◆ Problem details ◆
Provide again, from the entries below, every line from the one containing "那红旗招展处，红旗中涌出一员大将，乃是霹雳火秦明，左手是圣水将军单廷圭，" through the one containing "于阵前。西南方门旗影里，一队军马，红旗白甲，前面一把引军绣旗招展处，捧出", exactly as written, and no other line.

◆ Dataset extract ◆
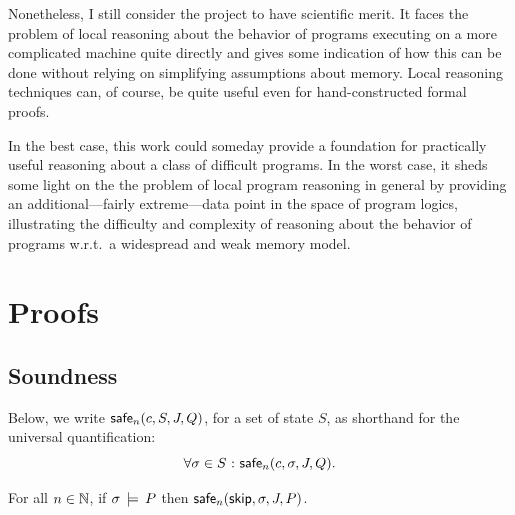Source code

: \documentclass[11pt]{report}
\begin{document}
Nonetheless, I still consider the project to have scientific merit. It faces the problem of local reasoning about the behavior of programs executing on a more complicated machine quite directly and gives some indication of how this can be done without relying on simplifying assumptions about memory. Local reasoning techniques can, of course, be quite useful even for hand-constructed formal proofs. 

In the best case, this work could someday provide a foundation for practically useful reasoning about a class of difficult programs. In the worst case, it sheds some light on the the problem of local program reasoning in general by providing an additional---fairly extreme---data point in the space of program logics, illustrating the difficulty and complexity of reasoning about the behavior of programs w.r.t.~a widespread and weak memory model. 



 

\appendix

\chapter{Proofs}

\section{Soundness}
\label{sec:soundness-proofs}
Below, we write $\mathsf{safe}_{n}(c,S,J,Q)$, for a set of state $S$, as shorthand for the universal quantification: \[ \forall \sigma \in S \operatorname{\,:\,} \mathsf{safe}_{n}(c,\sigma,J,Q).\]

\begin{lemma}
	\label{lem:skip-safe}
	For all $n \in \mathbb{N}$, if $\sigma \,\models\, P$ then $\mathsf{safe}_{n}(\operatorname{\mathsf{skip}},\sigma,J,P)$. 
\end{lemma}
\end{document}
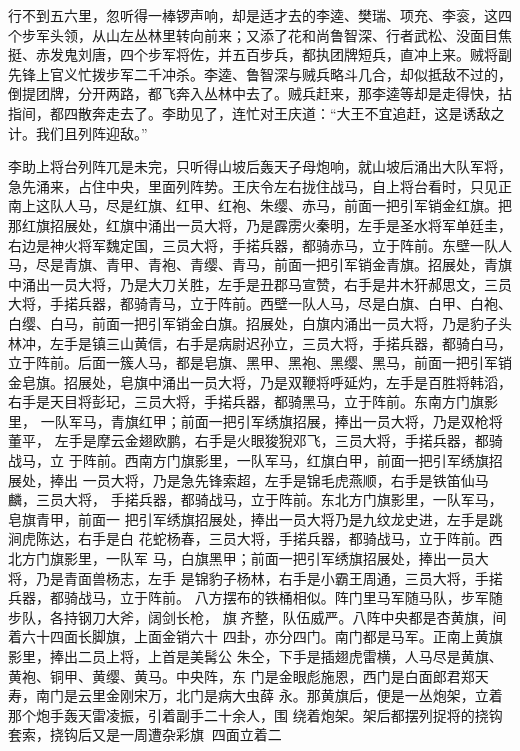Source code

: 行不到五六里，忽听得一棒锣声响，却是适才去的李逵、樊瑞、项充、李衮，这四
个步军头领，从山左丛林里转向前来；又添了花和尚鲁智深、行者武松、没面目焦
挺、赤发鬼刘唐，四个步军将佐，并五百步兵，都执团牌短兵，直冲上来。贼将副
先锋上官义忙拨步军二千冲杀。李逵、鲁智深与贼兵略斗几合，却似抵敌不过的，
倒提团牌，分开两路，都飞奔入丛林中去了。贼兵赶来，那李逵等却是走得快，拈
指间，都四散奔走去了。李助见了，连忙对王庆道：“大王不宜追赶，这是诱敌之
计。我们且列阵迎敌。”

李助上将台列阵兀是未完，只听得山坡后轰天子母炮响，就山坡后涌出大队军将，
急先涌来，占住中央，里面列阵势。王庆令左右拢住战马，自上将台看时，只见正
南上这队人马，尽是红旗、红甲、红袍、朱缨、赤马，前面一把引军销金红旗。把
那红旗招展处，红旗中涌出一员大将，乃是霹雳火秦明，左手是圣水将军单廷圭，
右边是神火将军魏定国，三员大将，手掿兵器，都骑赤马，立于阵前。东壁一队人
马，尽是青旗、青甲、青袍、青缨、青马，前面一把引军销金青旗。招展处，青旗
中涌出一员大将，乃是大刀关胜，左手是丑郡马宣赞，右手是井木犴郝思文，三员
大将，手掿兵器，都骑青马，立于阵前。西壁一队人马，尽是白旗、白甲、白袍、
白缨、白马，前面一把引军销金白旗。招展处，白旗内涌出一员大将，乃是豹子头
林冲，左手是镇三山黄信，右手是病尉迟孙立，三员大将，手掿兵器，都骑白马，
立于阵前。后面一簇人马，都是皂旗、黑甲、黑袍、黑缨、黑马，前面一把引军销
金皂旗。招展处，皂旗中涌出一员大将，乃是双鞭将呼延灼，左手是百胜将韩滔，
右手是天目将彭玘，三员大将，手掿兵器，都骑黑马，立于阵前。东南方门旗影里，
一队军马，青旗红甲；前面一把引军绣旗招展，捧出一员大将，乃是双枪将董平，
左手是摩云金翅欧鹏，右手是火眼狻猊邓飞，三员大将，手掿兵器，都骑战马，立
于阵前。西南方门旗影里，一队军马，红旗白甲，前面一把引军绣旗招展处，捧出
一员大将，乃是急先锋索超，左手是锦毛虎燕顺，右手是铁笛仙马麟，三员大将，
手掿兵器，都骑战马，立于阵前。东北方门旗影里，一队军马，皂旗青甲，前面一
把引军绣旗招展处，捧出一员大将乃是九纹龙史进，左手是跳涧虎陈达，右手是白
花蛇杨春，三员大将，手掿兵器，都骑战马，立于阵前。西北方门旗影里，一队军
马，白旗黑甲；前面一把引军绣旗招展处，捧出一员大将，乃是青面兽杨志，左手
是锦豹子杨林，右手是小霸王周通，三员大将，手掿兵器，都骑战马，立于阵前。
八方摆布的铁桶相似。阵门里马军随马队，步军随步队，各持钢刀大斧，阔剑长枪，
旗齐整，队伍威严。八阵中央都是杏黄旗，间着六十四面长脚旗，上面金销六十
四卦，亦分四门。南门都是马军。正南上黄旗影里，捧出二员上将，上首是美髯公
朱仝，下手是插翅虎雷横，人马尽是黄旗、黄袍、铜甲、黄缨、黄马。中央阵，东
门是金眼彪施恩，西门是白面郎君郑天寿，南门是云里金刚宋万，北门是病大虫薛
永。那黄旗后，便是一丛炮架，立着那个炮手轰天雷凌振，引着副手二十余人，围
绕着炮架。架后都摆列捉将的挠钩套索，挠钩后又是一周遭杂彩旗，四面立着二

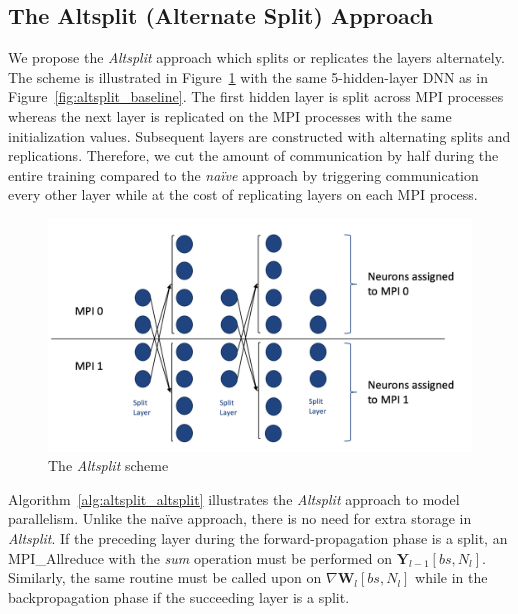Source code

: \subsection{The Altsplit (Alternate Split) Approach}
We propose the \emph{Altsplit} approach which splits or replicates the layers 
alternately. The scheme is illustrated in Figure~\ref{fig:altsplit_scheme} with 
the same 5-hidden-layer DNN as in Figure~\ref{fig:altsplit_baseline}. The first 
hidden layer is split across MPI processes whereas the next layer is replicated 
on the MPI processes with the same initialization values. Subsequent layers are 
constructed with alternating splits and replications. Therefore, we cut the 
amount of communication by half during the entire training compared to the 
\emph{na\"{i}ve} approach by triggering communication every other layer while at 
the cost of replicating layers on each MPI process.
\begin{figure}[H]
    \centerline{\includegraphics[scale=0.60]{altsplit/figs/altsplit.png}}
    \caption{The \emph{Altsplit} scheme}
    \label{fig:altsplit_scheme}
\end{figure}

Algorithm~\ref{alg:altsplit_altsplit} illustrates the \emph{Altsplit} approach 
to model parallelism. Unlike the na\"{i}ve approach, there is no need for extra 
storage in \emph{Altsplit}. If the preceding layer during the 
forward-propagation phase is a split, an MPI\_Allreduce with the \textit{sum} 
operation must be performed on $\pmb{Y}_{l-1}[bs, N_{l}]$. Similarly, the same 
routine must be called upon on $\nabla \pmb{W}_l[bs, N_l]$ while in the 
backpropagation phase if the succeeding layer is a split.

...

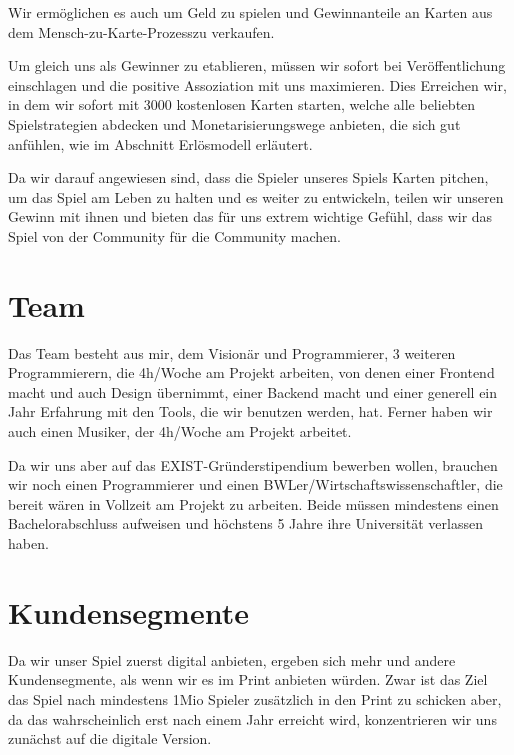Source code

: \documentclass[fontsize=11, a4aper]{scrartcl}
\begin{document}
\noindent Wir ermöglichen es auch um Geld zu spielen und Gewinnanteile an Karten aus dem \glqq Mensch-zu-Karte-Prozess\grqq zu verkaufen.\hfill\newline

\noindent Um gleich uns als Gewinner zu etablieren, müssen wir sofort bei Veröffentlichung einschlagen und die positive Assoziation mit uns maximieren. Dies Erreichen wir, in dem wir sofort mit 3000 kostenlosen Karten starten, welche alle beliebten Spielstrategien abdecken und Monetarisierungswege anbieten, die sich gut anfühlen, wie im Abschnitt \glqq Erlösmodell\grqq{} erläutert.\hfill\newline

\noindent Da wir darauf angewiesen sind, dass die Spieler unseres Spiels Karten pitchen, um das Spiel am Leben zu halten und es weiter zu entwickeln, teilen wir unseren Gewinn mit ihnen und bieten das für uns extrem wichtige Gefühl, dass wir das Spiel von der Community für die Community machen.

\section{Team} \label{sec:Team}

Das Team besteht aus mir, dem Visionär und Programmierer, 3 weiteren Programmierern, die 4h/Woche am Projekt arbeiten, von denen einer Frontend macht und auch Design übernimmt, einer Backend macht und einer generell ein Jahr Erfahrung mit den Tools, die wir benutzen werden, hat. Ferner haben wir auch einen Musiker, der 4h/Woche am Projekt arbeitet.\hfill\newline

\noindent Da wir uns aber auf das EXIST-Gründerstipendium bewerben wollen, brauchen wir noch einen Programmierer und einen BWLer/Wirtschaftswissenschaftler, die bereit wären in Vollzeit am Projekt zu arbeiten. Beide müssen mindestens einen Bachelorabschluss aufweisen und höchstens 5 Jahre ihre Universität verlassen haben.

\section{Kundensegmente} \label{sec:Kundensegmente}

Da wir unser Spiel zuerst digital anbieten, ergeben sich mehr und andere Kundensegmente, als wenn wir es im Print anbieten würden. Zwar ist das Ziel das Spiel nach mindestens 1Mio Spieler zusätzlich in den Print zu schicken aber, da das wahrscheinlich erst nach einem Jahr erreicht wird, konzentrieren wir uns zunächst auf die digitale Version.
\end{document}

--

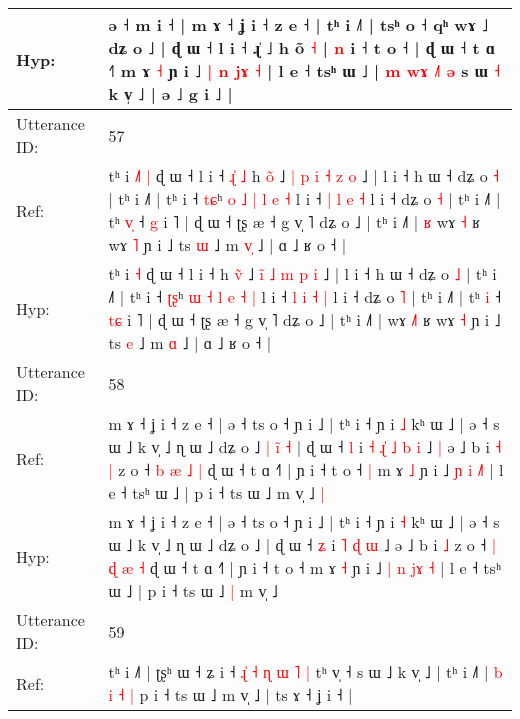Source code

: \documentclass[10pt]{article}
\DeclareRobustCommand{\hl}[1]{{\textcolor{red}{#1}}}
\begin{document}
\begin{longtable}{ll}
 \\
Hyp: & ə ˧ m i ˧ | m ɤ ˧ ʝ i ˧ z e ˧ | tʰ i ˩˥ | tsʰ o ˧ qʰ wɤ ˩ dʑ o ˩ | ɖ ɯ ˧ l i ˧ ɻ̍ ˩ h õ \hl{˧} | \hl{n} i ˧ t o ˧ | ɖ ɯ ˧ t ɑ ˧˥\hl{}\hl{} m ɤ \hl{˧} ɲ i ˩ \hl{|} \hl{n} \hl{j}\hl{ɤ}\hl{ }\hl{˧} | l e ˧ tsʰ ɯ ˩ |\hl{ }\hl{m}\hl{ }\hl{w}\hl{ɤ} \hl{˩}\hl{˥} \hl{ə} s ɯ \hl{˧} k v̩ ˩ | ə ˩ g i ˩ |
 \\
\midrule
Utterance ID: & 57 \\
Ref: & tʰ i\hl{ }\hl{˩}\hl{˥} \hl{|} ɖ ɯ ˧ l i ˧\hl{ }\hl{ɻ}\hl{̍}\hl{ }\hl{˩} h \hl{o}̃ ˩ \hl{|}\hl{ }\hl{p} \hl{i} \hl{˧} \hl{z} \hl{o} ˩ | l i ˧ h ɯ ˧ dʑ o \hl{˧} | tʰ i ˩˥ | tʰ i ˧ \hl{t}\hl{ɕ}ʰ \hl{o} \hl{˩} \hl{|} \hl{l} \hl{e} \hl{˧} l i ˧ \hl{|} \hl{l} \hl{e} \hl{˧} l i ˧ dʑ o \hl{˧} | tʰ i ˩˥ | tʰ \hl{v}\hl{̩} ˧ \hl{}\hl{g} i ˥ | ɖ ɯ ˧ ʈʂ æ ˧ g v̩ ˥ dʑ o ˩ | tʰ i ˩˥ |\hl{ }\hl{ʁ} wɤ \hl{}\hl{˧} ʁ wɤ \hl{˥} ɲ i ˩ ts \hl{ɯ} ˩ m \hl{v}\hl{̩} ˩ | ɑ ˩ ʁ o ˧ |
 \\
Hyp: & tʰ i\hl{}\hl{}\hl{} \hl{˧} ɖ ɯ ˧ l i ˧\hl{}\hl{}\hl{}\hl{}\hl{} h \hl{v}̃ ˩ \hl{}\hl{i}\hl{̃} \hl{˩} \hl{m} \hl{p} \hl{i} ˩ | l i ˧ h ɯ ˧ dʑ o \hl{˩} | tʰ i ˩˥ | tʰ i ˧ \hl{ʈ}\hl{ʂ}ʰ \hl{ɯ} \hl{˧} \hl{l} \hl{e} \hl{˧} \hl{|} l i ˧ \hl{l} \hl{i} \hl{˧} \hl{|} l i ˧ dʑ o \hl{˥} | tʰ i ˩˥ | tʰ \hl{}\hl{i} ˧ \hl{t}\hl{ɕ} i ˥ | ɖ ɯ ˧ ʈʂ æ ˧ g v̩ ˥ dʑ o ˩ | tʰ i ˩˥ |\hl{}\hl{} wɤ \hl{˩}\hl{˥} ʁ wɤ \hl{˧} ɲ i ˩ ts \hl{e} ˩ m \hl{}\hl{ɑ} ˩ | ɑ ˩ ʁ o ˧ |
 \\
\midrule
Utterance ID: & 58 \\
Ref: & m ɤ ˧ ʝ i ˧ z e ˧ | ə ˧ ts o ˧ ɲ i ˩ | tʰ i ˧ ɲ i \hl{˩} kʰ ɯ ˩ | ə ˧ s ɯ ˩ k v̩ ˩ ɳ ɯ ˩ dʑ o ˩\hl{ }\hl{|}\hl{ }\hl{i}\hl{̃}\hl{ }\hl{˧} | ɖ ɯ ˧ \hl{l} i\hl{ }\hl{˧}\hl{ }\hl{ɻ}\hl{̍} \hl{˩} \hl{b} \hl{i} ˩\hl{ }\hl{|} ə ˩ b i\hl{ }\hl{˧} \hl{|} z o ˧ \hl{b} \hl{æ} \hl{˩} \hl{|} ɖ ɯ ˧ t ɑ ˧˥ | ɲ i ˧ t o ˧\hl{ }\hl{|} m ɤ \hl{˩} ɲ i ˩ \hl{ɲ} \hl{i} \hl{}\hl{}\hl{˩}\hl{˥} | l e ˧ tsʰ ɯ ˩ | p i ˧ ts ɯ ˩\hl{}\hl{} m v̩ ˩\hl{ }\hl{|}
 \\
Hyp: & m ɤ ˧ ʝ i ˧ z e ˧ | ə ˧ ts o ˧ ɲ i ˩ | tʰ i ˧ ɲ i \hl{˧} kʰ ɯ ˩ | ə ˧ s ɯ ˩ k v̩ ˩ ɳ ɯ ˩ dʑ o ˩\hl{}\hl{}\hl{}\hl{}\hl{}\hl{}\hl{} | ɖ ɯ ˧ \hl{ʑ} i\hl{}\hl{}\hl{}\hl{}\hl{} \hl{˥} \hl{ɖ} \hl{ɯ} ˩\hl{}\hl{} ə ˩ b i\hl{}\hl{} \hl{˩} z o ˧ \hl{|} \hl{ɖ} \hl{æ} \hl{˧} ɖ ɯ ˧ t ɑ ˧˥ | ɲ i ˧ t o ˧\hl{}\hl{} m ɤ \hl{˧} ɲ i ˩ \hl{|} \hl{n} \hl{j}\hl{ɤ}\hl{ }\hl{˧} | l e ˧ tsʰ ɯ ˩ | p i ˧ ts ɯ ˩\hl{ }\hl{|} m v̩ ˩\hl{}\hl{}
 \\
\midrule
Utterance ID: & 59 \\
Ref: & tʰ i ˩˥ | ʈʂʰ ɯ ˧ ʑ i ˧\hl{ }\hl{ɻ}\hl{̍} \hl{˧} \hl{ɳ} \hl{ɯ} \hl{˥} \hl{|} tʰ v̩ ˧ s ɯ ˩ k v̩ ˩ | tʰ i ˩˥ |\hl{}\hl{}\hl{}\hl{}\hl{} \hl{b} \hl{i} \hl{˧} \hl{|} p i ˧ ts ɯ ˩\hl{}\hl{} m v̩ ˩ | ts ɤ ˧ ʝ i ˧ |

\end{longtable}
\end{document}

◆ Answer box ◆
那红旗招展处，红旗中涌出一员大将，乃是霹雳火秦明，左手是圣水将军单廷圭，
右边是神火将军魏定国，三员大将，手掿兵器，都骑赤马，立于阵前。东壁一队人
马，尽是青旗、青甲、青袍、青缨、青马，前面一把引军销金青旗。招展处，青旗
中涌出一员大将，乃是大刀关胜，左手是丑郡马宣赞，右手是井木犴郝思文，三员
大将，手掿兵器，都骑青马，立于阵前。西壁一队人马，尽是白旗、白甲、白袍、
白缨、白马，前面一把引军销金白旗。招展处，白旗内涌出一员大将，乃是豹子头
林冲，左手是镇三山黄信，右手是病尉迟孙立，三员大将，手掿兵器，都骑白马，
立于阵前。后面一簇人马，都是皂旗、黑甲、黑袍、黑缨、黑马，前面一把引军销
金皂旗。招展处，皂旗中涌出一员大将，乃是双鞭将呼延灼，左手是百胜将韩滔，
右手是天目将彭玘，三员大将，手掿兵器，都骑黑马，立于阵前。东南方门旗影里，
一队军马，青旗红甲；前面一把引军绣旗招展，捧出一员大将，乃是双枪将董平，
左手是摩云金翅欧鹏，右手是火眼狻猊邓飞，三员大将，手掿兵器，都骑战马，立
于阵前。西南方门旗影里，一队军马，红旗白甲，前面一把引军绣旗招展处，捧出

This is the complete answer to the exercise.